ARSC T3E Users' Newsletter 153, October 16, 1998
SC98 Attenders...
If you're attending SC98, please tell us about your:
- Poster,
- Booth,
- Talk,
- Panel Session,
- BOF, SIG, MIG, etc.
We're preparing a special issue to promote your work and to help T3E users orient to one another in Orlando.
Co-array Fortran
[ Many thanks to John Reid who provided this introduction to
Co-array Fortran. As discussed in
the previous issue
, Co-array
Fortran is available in CF90.3.1 for the T3E and documentation is
both online and in "man" pages. ]
Co-Array Fortran
Bob Numrich, Silicon Graphics, Inc. (formerly Cray Research), USA John Reid, Rutherford Appleton Laboratory, UK Alan Wallcraft, Naval Research Laboratory, USA
Abstract
Co-array Fortran is a simple parallel extension to Fortran 90/95, based on a second set of subscripts to address different processes.

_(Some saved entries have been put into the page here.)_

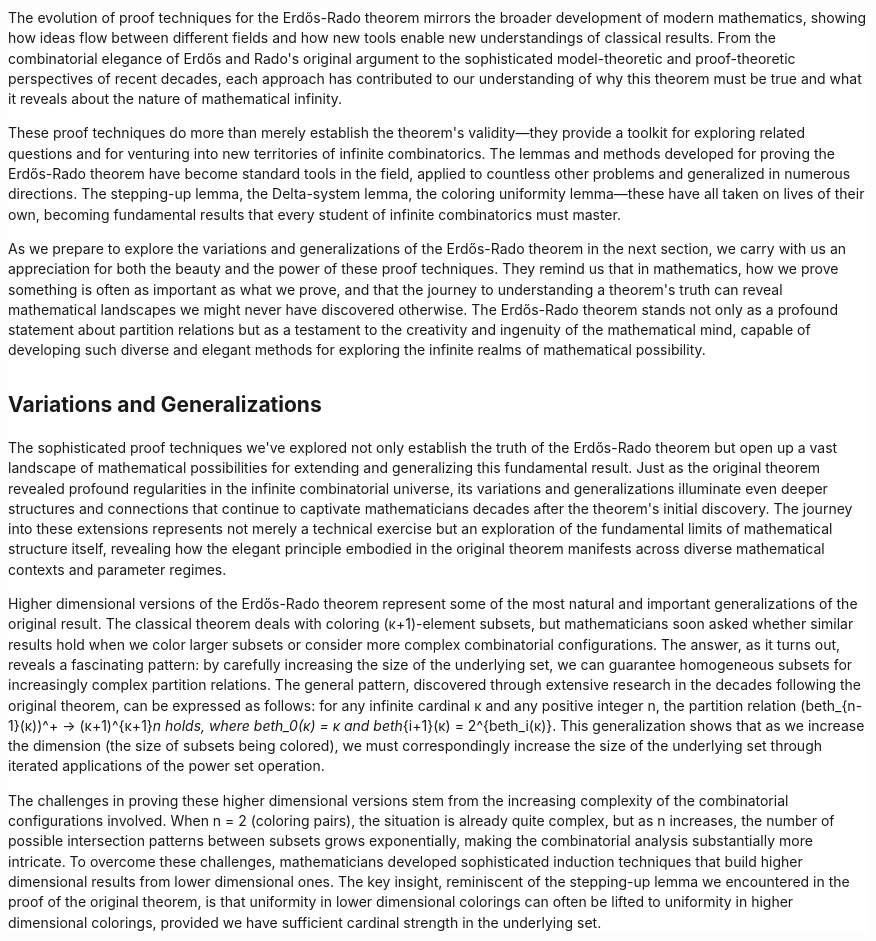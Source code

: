 The evolution of proof techniques for the Erdős-Rado theorem mirrors the broader development of modern mathematics, showing how ideas flow between different fields and how new tools enable new understandings of classical results. From the combinatorial elegance of Erdős and Rado's original argument to the sophisticated model-theoretic and proof-theoretic perspectives of recent decades, each approach has contributed to our understanding of why this theorem must be true and what it reveals about the nature of mathematical infinity.

These proof techniques do more than merely establish the theorem's validity—they provide a toolkit for exploring related questions and for venturing into new territories of infinite combinatorics. The lemmas and methods developed for proving the Erdős-Rado theorem have become standard tools in the field, applied to countless other problems and generalized in numerous directions. The stepping-up lemma, the Delta-system lemma, the coloring uniformity lemma—these have all taken on lives of their own, becoming fundamental results that every student of infinite combinatorics must master.

As we prepare to explore the variations and generalizations of the Erdős-Rado theorem in the next section, we carry with us an appreciation for both the beauty and the power of these proof techniques. They remind us that in mathematics, how we prove something is often as important as what we prove, and that the journey to understanding a theorem's truth can reveal mathematical landscapes we might never have discovered otherwise. The Erdős-Rado theorem stands not only as a profound statement about partition relations but as a testament to the creativity and ingenuity of the mathematical mind, capable of developing such diverse and elegant methods for exploring the infinite realms of mathematical possibility.

## Variations and Generalizations

The sophisticated proof techniques we've explored not only establish the truth of the Erdős-Rado theorem but open up a vast landscape of mathematical possibilities for extending and generalizing this fundamental result. Just as the original theorem revealed profound regularities in the infinite combinatorial universe, its variations and generalizations illuminate even deeper structures and connections that continue to captivate mathematicians decades after the theorem's initial discovery. The journey into these extensions represents not merely a technical exercise but an exploration of the fundamental limits of mathematical structure itself, revealing how the elegant principle embodied in the original theorem manifests across diverse mathematical contexts and parameter regimes.

Higher dimensional versions of the Erdős-Rado theorem represent some of the most natural and important generalizations of the original result. The classical theorem deals with coloring (κ+1)-element subsets, but mathematicians soon asked whether similar results hold when we color larger subsets or consider more complex combinatorial configurations. The answer, as it turns out, reveals a fascinating pattern: by carefully increasing the size of the underlying set, we can guarantee homogeneous subsets for increasingly complex partition relations. The general pattern, discovered through extensive research in the decades following the original theorem, can be expressed as follows: for any infinite cardinal κ and any positive integer n, the partition relation (beth_{n-1}(κ))^+ → (κ+1)^{κ+1}_n holds, where beth_0(κ) = κ and beth_{i+1}(κ) = 2^{beth_i(κ)}. This generalization shows that as we increase the dimension (the size of subsets being colored), we must correspondingly increase the size of the underlying set through iterated applications of the power set operation.

The challenges in proving these higher dimensional versions stem from the increasing complexity of the combinatorial configurations involved. When n = 2 (coloring pairs), the situation is already quite complex, but as n increases, the number of possible intersection patterns between subsets grows exponentially, making the combinatorial analysis substantially more intricate. To overcome these challenges, mathematicians developed sophisticated induction techniques that build higher dimensional results from lower dimensional ones. The key insight, reminiscent of the stepping-up lemma we encountered in the proof of the original theorem, is that uniformity in lower dimensional colorings can often be lifted to uniformity in higher dimensional colorings, provided we have sufficient cardinal strength in the underlying set.
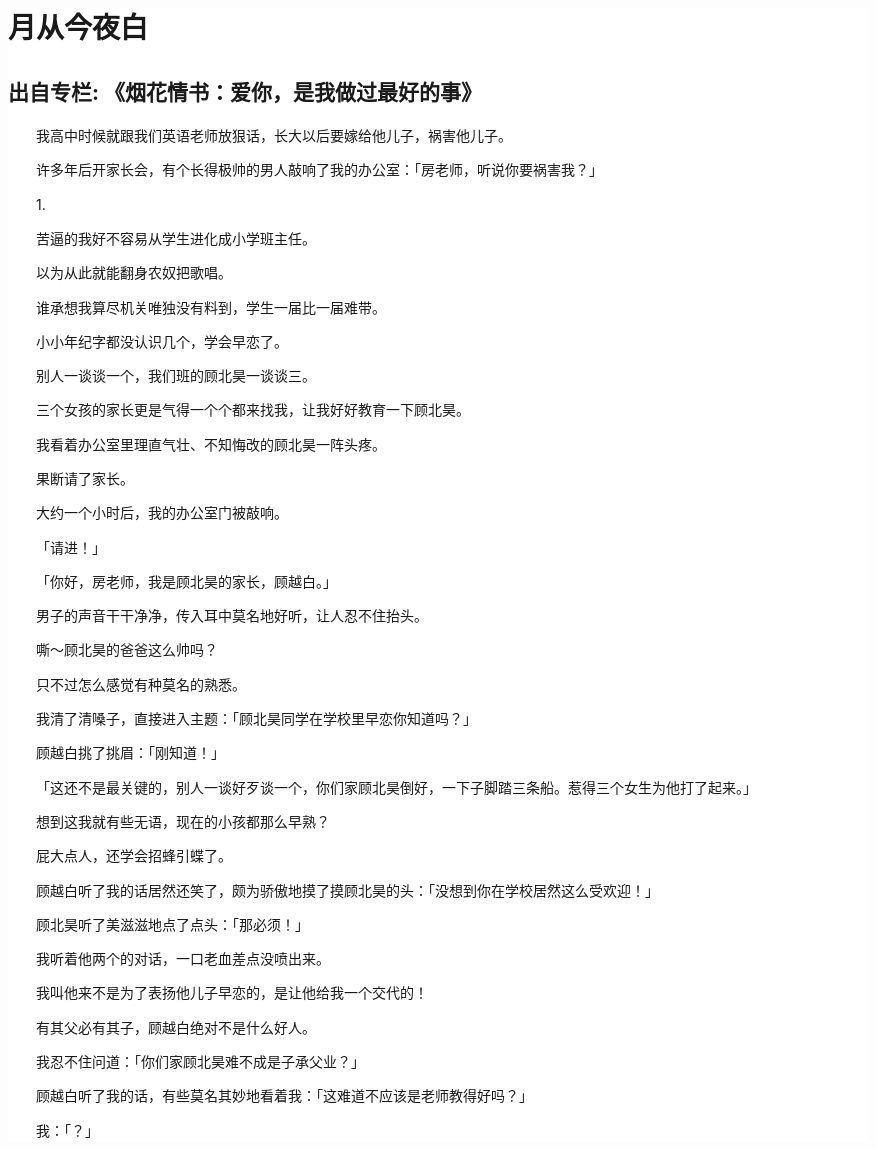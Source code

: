 # 月从今夜白  
## 出自专栏: 《烟花情书：爱你，是我做过最好的事》  
&emsp;&emsp;我高中时候就跟我们英语老师放狠话，长大以后要嫁给他儿子，祸害他儿子。  
  
&emsp;&emsp;许多年后开家长会，有个长得极帅的男人敲响了我的办公室：「房老师，听说你要祸害我？」  
  
&emsp;&emsp;1.  
  
&emsp;&emsp;苦逼的我好不容易从学生进化成小学班主任。  
  
&emsp;&emsp;以为从此就能翻身农奴把歌唱。  
  
&emsp;&emsp;谁承想我算尽机关唯独没有料到，学生一届比一届难带。  
  
&emsp;&emsp;小小年纪字都没认识几个，学会早恋了。  
  
&emsp;&emsp;别人一谈谈一个，我们班的顾北昊一谈谈三。  
  
&emsp;&emsp;三个女孩的家长更是气得一个个都来找我，让我好好教育一下顾北昊。  
  
&emsp;&emsp;我看着办公室里理直气壮、不知悔改的顾北昊一阵头疼。  
  
&emsp;&emsp;果断请了家长。  
  
&emsp;&emsp;大约一个小时后，我的办公室门被敲响。  
  
&emsp;&emsp;「请进！」  
  
&emsp;&emsp;「你好，房老师，我是顾北昊的家长，顾越白。」  
  
&emsp;&emsp;男子的声音干干净净，传入耳中莫名地好听，让人忍不住抬头。  
  
&emsp;&emsp;嘶～顾北昊的爸爸这么帅吗？  
  
&emsp;&emsp;只不过怎么感觉有种莫名的熟悉。  
  
&emsp;&emsp;我清了清嗓子，直接进入主题：「顾北昊同学在学校里早恋你知道吗？」  
  
&emsp;&emsp;顾越白挑了挑眉：「刚知道！」  
  
&emsp;&emsp;「这还不是最关键的，别人一谈好歹谈一个，你们家顾北昊倒好，一下子脚踏三条船。惹得三个女生为他打了起来。」  
  
&emsp;&emsp;想到这我就有些无语，现在的小孩都那么早熟？  
  
&emsp;&emsp;屁大点人，还学会招蜂引蝶了。  
  
&emsp;&emsp;顾越白听了我的话居然还笑了，颇为骄傲地摸了摸顾北昊的头：「没想到你在学校居然这么受欢迎！」  
  
&emsp;&emsp;顾北昊听了美滋滋地点了点头：「那必须！」  
  
&emsp;&emsp;我听着他两个的对话，一口老血差点没喷出来。  
  
&emsp;&emsp;我叫他来不是为了表扬他儿子早恋的，是让他给我一个交代的！  
  
&emsp;&emsp;有其父必有其子，顾越白绝对不是什么好人。  
  
&emsp;&emsp;我忍不住问道：「你们家顾北昊难不成是子承父业？」  
  
&emsp;&emsp;顾越白听了我的话，有些莫名其妙地看着我：「这难道不应该是老师教得好吗？」  
  
&emsp;&emsp;我：「？」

A subset has been implemented in Fortran 3.1 on the T3E. We introduce this subset and provide examples to illustrate how clear, powerful, and flexible it can be. For more about Co-Array Fortran, see: http://www.co-array.org
Basics
Co-Array Fortran uses an SPMD (Single Program, Multiple Data) model. A single program is replicated to a number of 'images', each with its own set of local variables. All images start by executing the main program and mostly execute asynchronously. The number of images may be set at load time and is always fixed during execution. It is available from the intrinsic function num_images(). Images have indices 1, 2, ..., num_images() and co-subscripts are mapped to image indices by the usual rule. The index of the executing image is available from the intrinsic function this_image(). Note that the indices start at 1 rather than 0.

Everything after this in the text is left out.